I believe wooster has stopped making the variety with the tabs and is back to the wing nut version because of what you mentioned.


----------



## JoseyWales (Jan 8, 2011)

DeanV said:


> I believe wooster has stopped making the variety with the tabs and is back to the wing nut version because of what you mentioned.


Thanks,I'll take it back to the paint store and hopefully get a refund or exchange.


----------



## straight_lines (Oct 17, 2007)

I have one as well as three of the old style with the wing nuts. The issue with the old style is after it gets some age, and sprinkles on it the bolts will spin. The heads need to be recessed into the plastic to lock them, and either metric or standard instead of the flat head. 

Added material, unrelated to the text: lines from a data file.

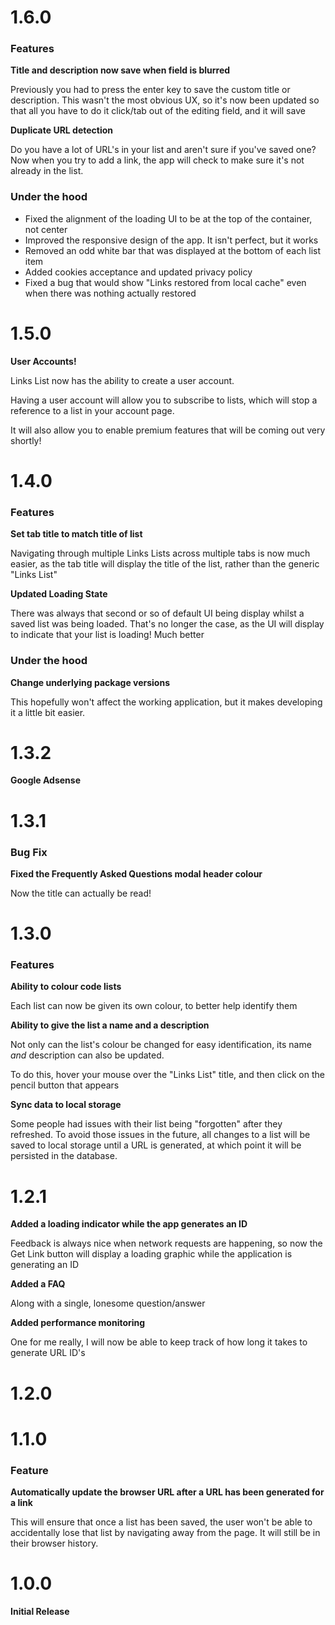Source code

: # 1.6.0

### Features

**Title and description now save when field is blurred**

Previously you had to press the enter key to save the custom title or description. This wasn't the most obvious UX, so it's now been updated so that all you have to do it click/tab out of the editing field, and it will save

**Duplicate URL detection**

Do you have a lot of URL's in your list and aren't sure if you've saved one? Now when you try to add a link, the app will check to make sure it's not already in the list.

### Under the hood

- Fixed the alignment of the loading UI to be at the top of the container, not center
- Improved the responsive design of the app. It isn't perfect, but it works
- Removed an odd white bar that was displayed at the bottom of each list item 
- Added cookies acceptance and updated privacy policy
- Fixed a bug that would show "Links restored from local cache" even when there was nothing actually restored

# 1.5.0

**User Accounts!**

Links List now has the ability to create a user account.

Having a user account will allow you to subscribe to lists, which will stop a reference to a list in your account page.

It will also allow you to enable premium features that will be coming out very shortly!

# 1.4.0

### Features

**Set tab title to match title of list**

Navigating through multiple Links Lists across multiple tabs is now much easier, as the tab title will display the title of the list, rather than the generic "Links List"

**Updated Loading State**

There was always that second or so of default UI being display whilst a saved list was being loaded. That's no longer the case, as the UI will display to indicate that your list is loading! Much better

### Under the hood

**Change underlying package versions**

This hopefully won't affect the working application, but it makes developing it a little bit easier.

# 1.3.2

**Google Adsense**

# 1.3.1

### Bug Fix

**Fixed the Frequently Asked Questions modal header colour**

Now the title can actually be read!

# 1.3.0

### Features

**Ability to colour code lists**

Each list can now be given its own colour, to better help identify them

**Ability to give the list a name and a description**

Not only can the list's colour be changed for easy identification, its name *and* description can also be updated.

To do this, hover your mouse over the "Links List" title, and then click on the pencil button that appears

**Sync data to local storage**

Some people had issues with their list being "forgotten" after they refreshed. To avoid those issues in the future, all changes to a list will be saved to local storage until a URL is generated, at which point it will be persisted in the database.

# 1.2.1

**Added a loading indicator while the app generates an ID**

Feedback is always nice when network requests are happening, so now the Get Link button will display a loading graphic while the application is generating an ID

**Added a FAQ**

Along with a single, lonesome question/answer

**Added performance monitoring**

One for me really, I will now be able to keep track of how long it takes to generate URL ID's

# 1.2.0

# 1.1.0

### Feature

**Automatically update the browser URL after a URL has been generated for a link**

This will ensure that once a list has been saved, the user won't be able to accidentally lose that list
by navigating away from the page. It will still be in their browser history.

# 1.0.0

**Initial Release**
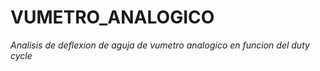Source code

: # VUMETRO_ANALOGICO
*Analisis de deflexion de aguja de vumetro analogico en funcion del duty cycle*
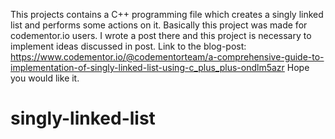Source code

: This projects contains a C++ programming file which creates a singly linked list and performs some actions on it. 
Basically this project was made for codementor.io users. I wrote a post there and this project is necessary to implement ideas discussed in post.
Link to the blog-post: https://www.codementor.io/@codementorteam/a-comprehensive-guide-to-implementation-of-singly-linked-list-using-c_plus_plus-ondlm5azr
Hope you would like it.
# singly-linked-list 
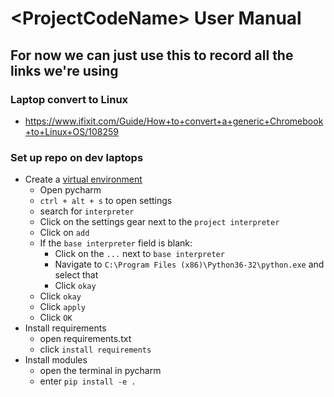 # \<ProjectCodeName> User Manual

## For now we can just use this to record all the links we're using

### Laptop convert to Linux
* https://www.ifixit.com/Guide/How+to+convert+a+generic+Chromebook+to+Linux+OS/108259

### Set up repo on dev laptops
* Create a [virtual environment](https://www.jetbrains.com/help/pycharm/creating-virtual-environment.html)
  * Open pycharm
  * `ctrl + alt + s` to open settings
  * search for `interpreter`
  * Click on the settings gear next to the `project interpreter`
  * Click on `add`
  * If the `base interpreter` field is blank:
    * Click on the `...` next to `base interpreter`
    * Navigate to `C:\Program Files (x86)\Python36-32\python.exe` and select that
    * Click `okay`
  * Click `okay`
  * Click `apply`
  * Click `OK`
* Install requirements
  * open requirements.txt
  * click `install requirements`
* Install modules
  * open the terminal in pycharm
  * enter `pip install -e .`
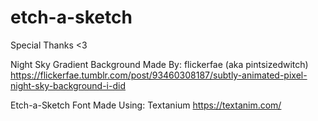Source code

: # etch-a-sketch

Special Thanks <3

Night Sky Gradient Background
Made By: flickerfae (aka pintsizedwitch)
    https://flickerfae.tumblr.com/post/93460308187/subtly-animated-pixel-night-sky-background-i-did

Etch-a-Sketch Font
Made Using: Textanium
    https://textanim.com/
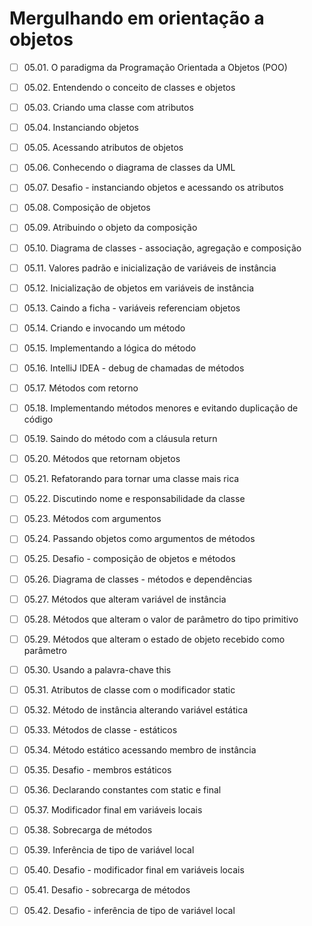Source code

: #  Mergulhando em orientação a objetos

- [ ] 05.01. O paradigma da Programação Orientada a Objetos (POO)

- [ ] 05.02. Entendendo o conceito de classes e objetos

- [ ] 05.03. Criando uma classe com atributos

- [ ] 05.04. Instanciando objetos

- [ ] 05.05. Acessando atributos de objetos

- [ ] 05.06. Conhecendo o diagrama de classes da UML

- [ ] 05.07. Desafio - instanciando objetos e acessando os atributos

- [ ] 05.08. Composição de objetos

- [ ] 05.09. Atribuindo o objeto da composição

- [ ] 05.10. Diagrama de classes - associação, agregação e composição

- [ ] 05.11. Valores padrão e inicialização de variáveis de instância

- [ ] 05.12. Inicialização de objetos em variáveis de instância

- [ ] 05.13. Caindo a ficha - variáveis referenciam objetos

- [ ] 05.14. Criando e invocando um método

- [ ] 05.15. Implementando a lógica do método

- [ ] 05.16. IntelliJ IDEA - debug de chamadas de métodos

- [ ] 05.17. Métodos com retorno

- [ ] 05.18. Implementando métodos menores e evitando duplicação de código

- [ ] 05.19. Saindo do método com a cláusula return

- [ ] 05.20. Métodos que retornam objetos

- [ ] 05.21. Refatorando para tornar uma classe mais rica

- [ ] 05.22. Discutindo nome e responsabilidade da classe

- [ ] 05.23. Métodos com argumentos

- [ ] 05.24. Passando objetos como argumentos de métodos

- [ ] 05.25. Desafio - composição de objetos e métodos

- [ ] 05.26. Diagrama de  classes - métodos e dependências

- [ ] 05.27. Métodos que alteram variável de instância

- [ ] 05.28. Métodos que alteram o valor de parâmetro do tipo primitivo

- [ ] 05.29. Métodos que alteram o estado de objeto recebido como parâmetro

- [ ] 05.30. Usando a palavra-chave this

- [ ] 05.31. Atributos de classe com o modificador static

- [ ] 05.32. Método de instância alterando variável estática

- [ ] 05.33. Métodos de classe - estáticos

- [ ] 05.34. Método estático acessando membro de instância

- [ ] 05.35. Desafio - membros estáticos

- [ ] 05.36. Declarando constantes com static e final

- [ ] 05.37. Modificador final em variáveis locais

- [ ] 05.38. Sobrecarga de métodos

- [ ] 05.39. Inferência de tipo de variável local

- [ ] 05.40. Desafio - modificador final em variáveis locais

- [ ] 05.41. Desafio - sobrecarga de métodos

- [ ] 05.42. Desafio - inferência de tipo de variável local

You can tighten the plastic nuts to make it more snug when you push the tabs down. I think if it were metal the design would be sound.


----------



## Wolfgang (Nov 16, 2008)

If you have some old rubber inner-tube, cut out a square, poke a hole in the middle, put it over the bolt with the wing nut on top. Acts like a lock washer. I use garden hose o-rings on my extension poles and very rarely do the frames loosen.


----------



## JoseyWales (Jan 8, 2011)

straight_lines said:


> I have one as well as three of the old style with the wing nuts. The issue with the old style is after it gets some age, and sprinkles on it the bolts will spin. The heads need to be recessed into the plastic to lock them, and either metric or standard instead of the flat head.
> 
> You can tighten the plastic nuts to make it more snug when you push the tabs down. I think if it were metal the design would be sound.

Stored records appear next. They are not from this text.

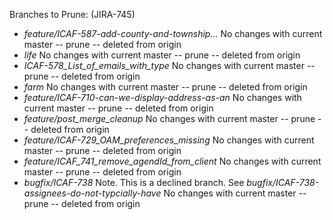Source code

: Branches to Prune:  (JIRA-745)

* *feature/ICAF-587-add-county-and-township...*
	No changes with current master -- prune -- deleted from origin
* *life*
	No changes with current master -- prune -- deleted from origin
* *ICAF-578_List_of_emails_with_type*
	No changes with current master -- prune -- deleted from origin
* *farm*
	No changes with current master -- prune -- deleted from origin
* *feature/ICAF-710-can-we-display-address-as-an*
	No changes with current master -- prune -- deleted from origin
* *feature/post_merge_cleanup*
	No changes with current master -- prune -- deleted from origin
* *feature/ICAF-729_OAM_preferences_missing*
	No changes with current master -- prune -- deleted from origin
* *feature/ICAF_741_remove_agendId_from_client*
	No changes with current master -- prune -- deleted from origin
* *bugfix/ICAF-738*
	Note.  This is a declined branch.  See *bugfix/ICAF-738-assignees-do-not-typcially-have*
	No changes with current master -- prune -- deleted from origin
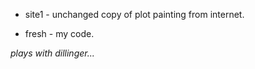  - site1 - unchanged copy of plot painting from internet.

 - fresh - my code.


*plays with dillinger...*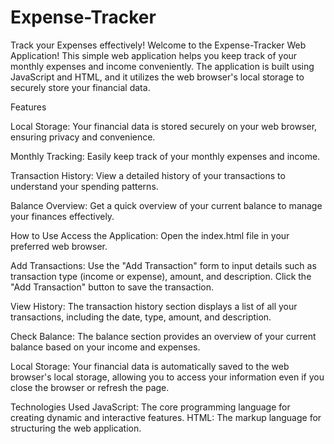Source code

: # Expense-Tracker
Track your Expenses effectively!
Welcome to the Expense-Tracker Web Application! This simple web application helps you keep track of your monthly expenses and income conveniently. The application is built using JavaScript and HTML, and it utilizes the web browser's local storage to securely store your financial data.

Features

Local Storage: Your financial data is stored securely on your web browser, ensuring privacy and convenience.

Monthly Tracking: Easily keep track of your monthly expenses and income.

Transaction History: View a detailed history of your transactions to understand your spending patterns.

Balance Overview: Get a quick overview of your current balance to manage your finances effectively.

How to Use
Access the Application:
Open the index.html file in your preferred web browser.

Add Transactions:
Use the "Add Transaction" form to input details such as transaction type (income or expense), amount, and description.
Click the "Add Transaction" button to save the transaction.

View History:
The transaction history section displays a list of all your transactions, including the date, type, amount, and description.

Check Balance:
The balance section provides an overview of your current balance based on your income and expenses.

Local Storage:
Your financial data is automatically saved to the web browser's local storage, allowing you to access your information even if you close the browser or refresh the page.

Technologies Used
JavaScript: The core programming language for creating dynamic and interactive features.
HTML: The markup language for structuring the web application.
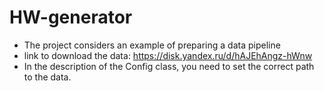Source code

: # HW-generator
- The project considers an example of preparing a data pipeline
- link to download the data: https://disk.yandex.ru/d/hAJEhAngz-hWnw
- In the description of the Config class, you need to set the correct path to the data.
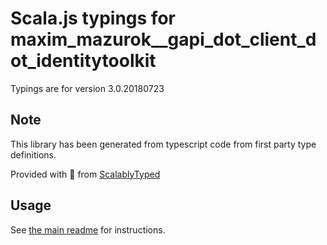 
# Scala.js typings for maxim_mazurok__gapi_dot_client_dot_identitytoolkit

Typings are for version 3.0.20180723



## Note
This library has been generated from typescript code from first party type definitions.

Provided with :purple_heart: from [ScalablyTyped](https://github.com/oyvindberg/ScalablyTyped)

## Usage
See [the main readme](../../readme.md) for instructions.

Thanks,I tightened the plastic nuts as best I could and it seemed to work...It rolled nice without loosening all day!


----------



## 6126 (May 9, 2010)

I never had any luck with the Wooster frames myself. Same problems you mentioned. Im not sure who makes them, but I use the blue plastic frames from SW. So far, no problems and I use them quite a bit.


----------



## mblosik (Jan 3, 2009)

yeah.....ditto on the blue frames from sw....they rock.


----------



## JNLP (Dec 13, 2007)

I have had the same old style Wide Boy with the wingnuts for about 8 years using quite often (probably 60+ new constructions houses, 20-30 residential repaints, and some other odd jobs) and never had a problem with it minus losing the nut a few times, but later located it in my dirty overloaded tool bag. :thumbsup:


----------



## JoseyWales (Jan 8, 2011)

JNLP said:


> I have had the same old style Wide Boy with the wingnuts for about 8 years using quite often (probably 60+ new constructions houses, 20-30 residential repaints, and some other odd jobs) and never had a problem with it minus losing the nut a few times, but later located it in my dirty overloaded tool bag. :thumbsup:


I just tried the 14" Wooster cage for that wide sleeve and it worked excellent..It felt just like a regular sized Wooster cage when working out of a tray...The great benefit of a cage is that you can get right into all the corners....That's huge when you are rolling ceilings.

I didn't like working that wide cage out of the Wooster Bucket...The tray is much better as it loads the paint more evenly over the sleeve.

For the time being i'm going to use the cage instead of the Wide Boy Hulk...I'm not a big fan of the pole angle produced from that tool....When you get down low to the baseboard you can scrape the wall if you are not careful.


----------